- _TASK PROMPT_
Below are the records; copy each line in them that holds the word "were".

- _RECORDS SUPPLIED_
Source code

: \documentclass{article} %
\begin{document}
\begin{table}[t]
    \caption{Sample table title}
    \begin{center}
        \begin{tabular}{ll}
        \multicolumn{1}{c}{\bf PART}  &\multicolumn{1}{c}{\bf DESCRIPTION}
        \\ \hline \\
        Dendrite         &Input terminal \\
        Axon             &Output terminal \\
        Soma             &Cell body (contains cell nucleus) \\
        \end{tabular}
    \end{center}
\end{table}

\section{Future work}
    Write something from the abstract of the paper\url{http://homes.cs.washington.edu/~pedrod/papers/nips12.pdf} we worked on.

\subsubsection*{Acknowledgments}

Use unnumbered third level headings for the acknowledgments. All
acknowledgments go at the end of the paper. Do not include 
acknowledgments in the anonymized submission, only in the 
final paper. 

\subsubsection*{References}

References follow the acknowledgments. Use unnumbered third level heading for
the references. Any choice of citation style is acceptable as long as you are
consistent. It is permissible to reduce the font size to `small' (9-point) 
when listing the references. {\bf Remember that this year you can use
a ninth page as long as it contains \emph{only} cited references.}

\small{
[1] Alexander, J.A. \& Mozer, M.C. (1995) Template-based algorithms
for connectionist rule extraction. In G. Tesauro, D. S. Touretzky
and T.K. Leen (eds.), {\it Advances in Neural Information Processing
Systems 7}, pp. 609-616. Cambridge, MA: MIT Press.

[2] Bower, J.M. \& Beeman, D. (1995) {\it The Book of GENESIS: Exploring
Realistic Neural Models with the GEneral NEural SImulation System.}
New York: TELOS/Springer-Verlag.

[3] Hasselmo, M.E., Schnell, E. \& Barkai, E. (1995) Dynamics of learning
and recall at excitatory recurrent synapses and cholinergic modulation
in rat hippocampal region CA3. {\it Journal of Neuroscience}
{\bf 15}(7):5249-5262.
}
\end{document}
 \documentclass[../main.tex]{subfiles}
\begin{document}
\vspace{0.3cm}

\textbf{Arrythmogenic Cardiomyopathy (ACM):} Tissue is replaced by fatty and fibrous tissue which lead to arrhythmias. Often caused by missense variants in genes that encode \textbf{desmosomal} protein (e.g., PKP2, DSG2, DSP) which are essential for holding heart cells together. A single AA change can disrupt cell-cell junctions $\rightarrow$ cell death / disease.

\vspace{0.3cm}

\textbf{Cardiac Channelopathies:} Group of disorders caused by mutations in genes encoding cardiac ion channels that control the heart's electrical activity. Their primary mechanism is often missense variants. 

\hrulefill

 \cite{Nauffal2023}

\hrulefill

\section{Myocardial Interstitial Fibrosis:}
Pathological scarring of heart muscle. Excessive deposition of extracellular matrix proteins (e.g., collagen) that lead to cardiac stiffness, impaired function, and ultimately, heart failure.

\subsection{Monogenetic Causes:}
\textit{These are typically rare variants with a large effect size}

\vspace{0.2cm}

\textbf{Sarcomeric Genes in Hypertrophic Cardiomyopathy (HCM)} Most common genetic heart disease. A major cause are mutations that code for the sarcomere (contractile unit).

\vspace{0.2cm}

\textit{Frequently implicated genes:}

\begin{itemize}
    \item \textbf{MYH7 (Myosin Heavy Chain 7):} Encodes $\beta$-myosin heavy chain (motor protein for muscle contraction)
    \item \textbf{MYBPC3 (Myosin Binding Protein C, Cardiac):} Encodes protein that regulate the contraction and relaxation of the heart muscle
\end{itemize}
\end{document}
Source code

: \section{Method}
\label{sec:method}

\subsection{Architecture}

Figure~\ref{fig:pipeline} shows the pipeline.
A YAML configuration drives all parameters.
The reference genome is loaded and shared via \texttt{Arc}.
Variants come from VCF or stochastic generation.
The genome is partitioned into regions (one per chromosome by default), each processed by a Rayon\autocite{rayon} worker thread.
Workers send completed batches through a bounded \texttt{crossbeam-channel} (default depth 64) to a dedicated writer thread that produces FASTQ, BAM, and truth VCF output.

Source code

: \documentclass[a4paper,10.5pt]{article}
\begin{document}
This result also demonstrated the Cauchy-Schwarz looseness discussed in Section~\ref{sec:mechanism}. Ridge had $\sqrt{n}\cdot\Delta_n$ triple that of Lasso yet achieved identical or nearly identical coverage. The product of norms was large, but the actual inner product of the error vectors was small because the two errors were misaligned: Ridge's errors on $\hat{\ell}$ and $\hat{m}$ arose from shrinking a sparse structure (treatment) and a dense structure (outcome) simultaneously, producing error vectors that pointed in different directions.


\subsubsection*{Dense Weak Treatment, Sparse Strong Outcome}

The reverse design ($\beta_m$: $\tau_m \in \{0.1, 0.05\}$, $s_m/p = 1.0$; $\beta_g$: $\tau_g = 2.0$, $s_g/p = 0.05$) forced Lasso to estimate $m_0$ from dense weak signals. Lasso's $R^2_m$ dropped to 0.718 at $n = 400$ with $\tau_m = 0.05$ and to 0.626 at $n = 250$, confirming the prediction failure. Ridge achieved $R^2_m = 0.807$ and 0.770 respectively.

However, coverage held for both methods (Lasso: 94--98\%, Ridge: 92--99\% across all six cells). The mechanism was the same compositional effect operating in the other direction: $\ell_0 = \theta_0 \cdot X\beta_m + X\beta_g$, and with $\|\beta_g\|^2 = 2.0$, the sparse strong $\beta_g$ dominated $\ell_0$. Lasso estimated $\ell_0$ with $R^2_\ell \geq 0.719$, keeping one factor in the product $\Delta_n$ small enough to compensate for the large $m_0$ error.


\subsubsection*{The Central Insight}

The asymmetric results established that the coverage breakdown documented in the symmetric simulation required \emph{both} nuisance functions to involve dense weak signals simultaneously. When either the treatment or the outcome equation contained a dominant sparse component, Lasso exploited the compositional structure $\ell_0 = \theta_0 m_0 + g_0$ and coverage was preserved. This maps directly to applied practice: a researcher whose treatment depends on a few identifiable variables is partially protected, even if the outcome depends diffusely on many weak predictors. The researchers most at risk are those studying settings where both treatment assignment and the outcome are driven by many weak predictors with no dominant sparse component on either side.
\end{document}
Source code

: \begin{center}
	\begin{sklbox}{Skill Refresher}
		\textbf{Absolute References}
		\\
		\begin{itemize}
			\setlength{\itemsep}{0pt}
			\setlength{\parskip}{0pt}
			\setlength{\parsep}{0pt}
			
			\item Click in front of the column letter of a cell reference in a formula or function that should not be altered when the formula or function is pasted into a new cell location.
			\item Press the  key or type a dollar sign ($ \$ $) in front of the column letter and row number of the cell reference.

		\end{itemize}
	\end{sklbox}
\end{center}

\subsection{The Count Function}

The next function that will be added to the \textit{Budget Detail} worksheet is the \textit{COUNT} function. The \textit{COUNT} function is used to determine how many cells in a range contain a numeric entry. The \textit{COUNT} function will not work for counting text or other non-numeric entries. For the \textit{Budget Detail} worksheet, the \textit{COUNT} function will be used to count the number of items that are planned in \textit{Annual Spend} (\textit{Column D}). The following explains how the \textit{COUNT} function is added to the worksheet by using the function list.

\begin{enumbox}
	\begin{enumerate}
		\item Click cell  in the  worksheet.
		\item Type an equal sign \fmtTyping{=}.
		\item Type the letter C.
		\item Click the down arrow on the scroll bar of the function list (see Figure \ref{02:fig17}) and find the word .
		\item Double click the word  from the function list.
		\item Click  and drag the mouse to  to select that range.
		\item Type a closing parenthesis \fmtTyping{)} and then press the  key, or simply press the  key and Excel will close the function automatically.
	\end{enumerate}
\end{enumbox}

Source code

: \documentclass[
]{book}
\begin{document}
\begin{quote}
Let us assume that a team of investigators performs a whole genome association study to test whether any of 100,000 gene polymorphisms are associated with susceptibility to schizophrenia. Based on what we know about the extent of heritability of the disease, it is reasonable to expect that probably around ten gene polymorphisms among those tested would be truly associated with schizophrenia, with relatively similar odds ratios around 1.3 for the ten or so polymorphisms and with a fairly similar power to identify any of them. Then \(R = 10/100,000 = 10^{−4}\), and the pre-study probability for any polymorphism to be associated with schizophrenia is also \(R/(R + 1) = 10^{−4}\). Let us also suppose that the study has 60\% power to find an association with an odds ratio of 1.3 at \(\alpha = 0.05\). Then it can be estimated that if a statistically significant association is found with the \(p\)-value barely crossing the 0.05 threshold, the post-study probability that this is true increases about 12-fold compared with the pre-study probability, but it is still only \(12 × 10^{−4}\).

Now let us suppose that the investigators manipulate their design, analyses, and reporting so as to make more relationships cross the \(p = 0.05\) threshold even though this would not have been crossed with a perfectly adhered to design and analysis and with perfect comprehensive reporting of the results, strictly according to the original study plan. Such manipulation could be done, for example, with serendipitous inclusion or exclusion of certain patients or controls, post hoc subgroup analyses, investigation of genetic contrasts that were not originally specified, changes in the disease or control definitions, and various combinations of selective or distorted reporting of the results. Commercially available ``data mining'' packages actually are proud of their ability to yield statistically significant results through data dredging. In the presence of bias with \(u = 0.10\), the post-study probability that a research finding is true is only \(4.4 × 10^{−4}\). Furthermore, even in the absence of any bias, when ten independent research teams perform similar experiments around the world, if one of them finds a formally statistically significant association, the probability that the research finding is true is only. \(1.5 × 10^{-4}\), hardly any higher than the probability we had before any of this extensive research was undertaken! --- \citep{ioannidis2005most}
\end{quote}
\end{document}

- _EXERCISE ANSWER_
This result also demonstrated the Cauchy-Schwarz looseness discussed in Section~\ref{sec:mechanism}. Ridge had $\sqrt{n}\cdot\Delta_n$ triple that of Lasso yet achieved identical or nearly identical coverage. The product of norms was large, but the actual inner product of the error vectors was small because the two errors were misaligned: Ridge's errors on $\hat{\ell}$ and $\hat{m}$ arose from shrinking a sparse structure (treatment) and a dense structure (outcome) simultaneously, producing error vectors that pointed in different directions.
Now let us suppose that the investigators manipulate their design, analyses, and reporting so as to make more relationships cross the \(p = 0.05\) threshold even though this would not have been crossed with a perfectly adhered to design and analysis and with perfect comprehensive reporting of the results, strictly according to the original study plan. Such manipulation could be done, for example, with serendipitous inclusion or exclusion of certain patients or controls, post hoc subgroup analyses, investigation of genetic contrasts that were not originally specified, changes in the disease or control definitions, and various combinations of selective or distorted reporting of the results. Commercially available ``data mining'' packages actually are proud of their ability to yield statistically significant results through data dredging. In the presence of bias with \(u = 0.10\), the post-study probability that a research finding is true is only \(4.4 × 10^{−4}\). Furthermore, even in the absence of any bias, when ten independent research teams perform similar experiments around the world, if one of them finds a formally statistically significant association, the probability that the research finding is true is only. \(1.5 × 10^{-4}\), hardly any higher than the probability we had before any of this extensive research was undertaken! --- \citep{ioannidis2005most}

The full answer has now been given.